*Your task*
The string "https" appears in some lines of the data. Report how many, with no other words.

*Material provided*

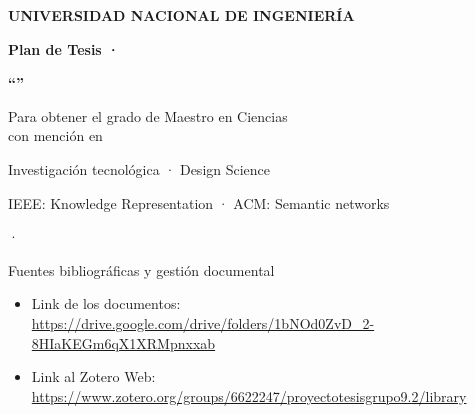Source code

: \documentclass[aspectratio=169,11pt,spanish]{beamer}
\title[Plan de Tesis Grupo 10]{\tituloPlan}
\author{\autorAlex \and \autorJack}
\institute{\institucionDesarrollo · \grupo}
\date{\ciudad · \anioPlan}
\begin{document}
\begin{frame}[plain]
  \centering
  \vspace{0.1cm}
  {\large\bfseries UNIVERSIDAD NACIONAL DE INGENIERÍA\par}
  \vspace{0.2cm}
  {\small\bfseries Plan de Tesis · \grupo\par}
  \vspace{0.45cm}
  {\small\bfseries ``\tituloPlan''\par}
  \vspace{0.55cm}
  {\small Para obtener el grado de Maestro en Ciencias\\[0.12em]
  con mención en \mencionGrado\par}
  \vspace{0.5cm}
  {\small\bfseries \autorAlex\par}
  {\small\bfseries \autorJack\par}
  \vspace{0.35cm}
  {\small Investigación tecnológica · Design Science\par}
  {\small IEEE: Knowledge Representation · ACM: Semantic networks\par}
  \vspace{0.3cm}
  {\small \ciudad · \anioPlan\par}
\end{frame}

\begin{frame}{Fuentes bibliográficas y gestión documental}
  \marcadorNoExponer
  \vspace{0.35em}
  \begin{planpanel}
  \begin{itemize}
    \item Link de los documentos:\\[0.15em]
      {\small\url{https://drive.google.com/drive/folders/1bNOd0ZvD_2-8HIaKEGm6qX1XRMpnxxab}}
    \item Link al Zotero Web:\\[0.15em]
      {\small\url{https://www.zotero.org/groups/6622247/proyectotesisgrupo9.2/library}}
  \end{itemize}
  \end{planpanel}
\end{frame}
\end{document}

*Output*
2